| Material supplied |

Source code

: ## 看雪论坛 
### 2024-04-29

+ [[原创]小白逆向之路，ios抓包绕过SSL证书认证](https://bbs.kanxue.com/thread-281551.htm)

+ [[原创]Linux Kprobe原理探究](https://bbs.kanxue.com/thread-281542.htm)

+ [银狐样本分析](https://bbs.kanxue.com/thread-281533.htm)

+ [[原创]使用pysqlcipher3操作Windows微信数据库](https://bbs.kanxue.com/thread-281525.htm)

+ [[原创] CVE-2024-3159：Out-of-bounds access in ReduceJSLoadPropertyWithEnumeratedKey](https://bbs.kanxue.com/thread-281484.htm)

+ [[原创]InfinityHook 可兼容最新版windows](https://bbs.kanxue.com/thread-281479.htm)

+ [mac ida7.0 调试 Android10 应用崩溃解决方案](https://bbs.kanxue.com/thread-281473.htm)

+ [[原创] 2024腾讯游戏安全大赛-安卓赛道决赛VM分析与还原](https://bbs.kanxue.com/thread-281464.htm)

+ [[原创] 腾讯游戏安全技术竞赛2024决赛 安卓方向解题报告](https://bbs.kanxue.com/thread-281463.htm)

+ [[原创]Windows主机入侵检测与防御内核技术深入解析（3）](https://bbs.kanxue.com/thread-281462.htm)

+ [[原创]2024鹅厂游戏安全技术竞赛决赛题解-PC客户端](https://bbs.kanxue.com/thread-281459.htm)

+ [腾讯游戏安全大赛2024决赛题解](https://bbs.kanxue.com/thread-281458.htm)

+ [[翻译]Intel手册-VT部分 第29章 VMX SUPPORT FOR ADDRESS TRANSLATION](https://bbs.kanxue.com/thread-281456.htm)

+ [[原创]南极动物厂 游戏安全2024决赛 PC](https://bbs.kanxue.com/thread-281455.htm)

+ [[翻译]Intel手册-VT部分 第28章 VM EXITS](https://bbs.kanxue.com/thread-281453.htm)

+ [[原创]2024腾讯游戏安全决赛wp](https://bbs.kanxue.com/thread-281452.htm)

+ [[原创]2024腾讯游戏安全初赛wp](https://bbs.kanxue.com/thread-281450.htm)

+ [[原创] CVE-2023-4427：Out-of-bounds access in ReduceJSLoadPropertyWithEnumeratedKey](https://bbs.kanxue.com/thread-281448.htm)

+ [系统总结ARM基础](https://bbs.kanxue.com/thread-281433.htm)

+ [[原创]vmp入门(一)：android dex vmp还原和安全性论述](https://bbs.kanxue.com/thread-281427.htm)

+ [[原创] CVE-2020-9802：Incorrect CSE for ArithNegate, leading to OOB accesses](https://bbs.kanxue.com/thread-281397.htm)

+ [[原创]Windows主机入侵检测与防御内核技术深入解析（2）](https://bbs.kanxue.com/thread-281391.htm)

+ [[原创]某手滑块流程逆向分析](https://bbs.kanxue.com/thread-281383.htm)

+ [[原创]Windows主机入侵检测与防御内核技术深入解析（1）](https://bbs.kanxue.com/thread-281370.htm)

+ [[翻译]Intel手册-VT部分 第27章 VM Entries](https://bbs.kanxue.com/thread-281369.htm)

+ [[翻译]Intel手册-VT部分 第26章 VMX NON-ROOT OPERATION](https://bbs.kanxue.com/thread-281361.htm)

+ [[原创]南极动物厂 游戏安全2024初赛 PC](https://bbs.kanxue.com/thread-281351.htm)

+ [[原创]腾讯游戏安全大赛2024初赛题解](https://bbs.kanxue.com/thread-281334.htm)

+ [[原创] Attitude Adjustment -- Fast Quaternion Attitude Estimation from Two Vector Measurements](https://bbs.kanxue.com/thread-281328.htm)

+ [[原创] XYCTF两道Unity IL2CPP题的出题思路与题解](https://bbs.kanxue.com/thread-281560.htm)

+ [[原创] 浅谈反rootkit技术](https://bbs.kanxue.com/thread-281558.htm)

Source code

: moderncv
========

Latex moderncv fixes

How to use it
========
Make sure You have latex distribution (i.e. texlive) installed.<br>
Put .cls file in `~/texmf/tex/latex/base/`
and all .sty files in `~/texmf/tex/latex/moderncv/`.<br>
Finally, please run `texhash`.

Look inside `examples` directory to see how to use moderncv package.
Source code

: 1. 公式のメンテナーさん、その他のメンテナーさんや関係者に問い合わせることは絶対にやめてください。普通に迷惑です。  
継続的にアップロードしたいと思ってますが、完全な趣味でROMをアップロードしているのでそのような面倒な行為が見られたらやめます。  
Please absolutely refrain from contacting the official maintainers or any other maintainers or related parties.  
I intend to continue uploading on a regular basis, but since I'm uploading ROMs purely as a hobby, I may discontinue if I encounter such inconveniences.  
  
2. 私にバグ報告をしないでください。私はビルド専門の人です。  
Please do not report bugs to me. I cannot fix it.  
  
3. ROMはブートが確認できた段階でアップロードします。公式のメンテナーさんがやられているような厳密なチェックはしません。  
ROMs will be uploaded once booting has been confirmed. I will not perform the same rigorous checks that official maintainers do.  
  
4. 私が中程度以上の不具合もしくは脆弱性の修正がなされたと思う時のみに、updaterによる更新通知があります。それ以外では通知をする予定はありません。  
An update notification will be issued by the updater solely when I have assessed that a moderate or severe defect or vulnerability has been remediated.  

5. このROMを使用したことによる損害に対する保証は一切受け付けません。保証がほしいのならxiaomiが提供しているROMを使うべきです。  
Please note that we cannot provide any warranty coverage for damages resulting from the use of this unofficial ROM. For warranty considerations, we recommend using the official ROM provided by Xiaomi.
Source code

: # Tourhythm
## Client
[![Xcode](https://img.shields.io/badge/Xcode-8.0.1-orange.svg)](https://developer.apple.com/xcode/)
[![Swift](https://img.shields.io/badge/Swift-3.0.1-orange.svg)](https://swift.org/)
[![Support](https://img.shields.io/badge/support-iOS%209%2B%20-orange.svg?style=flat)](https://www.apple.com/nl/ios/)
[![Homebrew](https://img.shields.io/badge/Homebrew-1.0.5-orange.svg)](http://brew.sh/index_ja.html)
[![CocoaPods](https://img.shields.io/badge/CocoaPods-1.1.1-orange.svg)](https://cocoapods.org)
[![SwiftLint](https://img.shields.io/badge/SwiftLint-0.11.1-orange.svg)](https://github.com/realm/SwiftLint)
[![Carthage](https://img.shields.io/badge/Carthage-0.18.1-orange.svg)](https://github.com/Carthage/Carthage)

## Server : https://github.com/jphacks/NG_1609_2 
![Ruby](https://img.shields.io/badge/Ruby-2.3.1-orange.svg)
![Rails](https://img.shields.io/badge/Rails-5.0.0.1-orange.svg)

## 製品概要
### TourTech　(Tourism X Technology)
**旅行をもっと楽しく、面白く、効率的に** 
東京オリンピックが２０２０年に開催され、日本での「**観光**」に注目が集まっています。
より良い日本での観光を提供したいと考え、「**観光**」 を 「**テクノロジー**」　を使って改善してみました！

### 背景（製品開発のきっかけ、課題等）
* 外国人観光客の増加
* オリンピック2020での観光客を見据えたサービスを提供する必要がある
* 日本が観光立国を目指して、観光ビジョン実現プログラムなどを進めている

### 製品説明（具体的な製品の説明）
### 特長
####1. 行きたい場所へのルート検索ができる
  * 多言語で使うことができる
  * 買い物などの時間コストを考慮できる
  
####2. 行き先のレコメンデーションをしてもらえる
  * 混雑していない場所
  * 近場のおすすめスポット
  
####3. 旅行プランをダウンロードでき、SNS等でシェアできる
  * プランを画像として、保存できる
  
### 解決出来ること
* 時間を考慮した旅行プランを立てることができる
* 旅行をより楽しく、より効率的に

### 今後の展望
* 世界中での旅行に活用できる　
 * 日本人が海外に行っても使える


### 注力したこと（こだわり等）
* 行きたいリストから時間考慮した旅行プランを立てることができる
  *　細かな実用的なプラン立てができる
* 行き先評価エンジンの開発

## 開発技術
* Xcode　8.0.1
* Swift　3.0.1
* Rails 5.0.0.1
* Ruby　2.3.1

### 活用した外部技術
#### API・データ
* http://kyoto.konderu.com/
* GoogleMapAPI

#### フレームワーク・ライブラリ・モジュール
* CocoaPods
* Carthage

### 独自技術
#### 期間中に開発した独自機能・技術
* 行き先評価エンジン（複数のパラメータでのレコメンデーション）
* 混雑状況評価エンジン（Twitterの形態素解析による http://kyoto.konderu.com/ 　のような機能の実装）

| Work order |
Check each line of the data above for the word "ReduceJSLoadPropertyWithEnumeratedKey" and say how many lines contain it, giving nothing besides the number.

| Response area |
2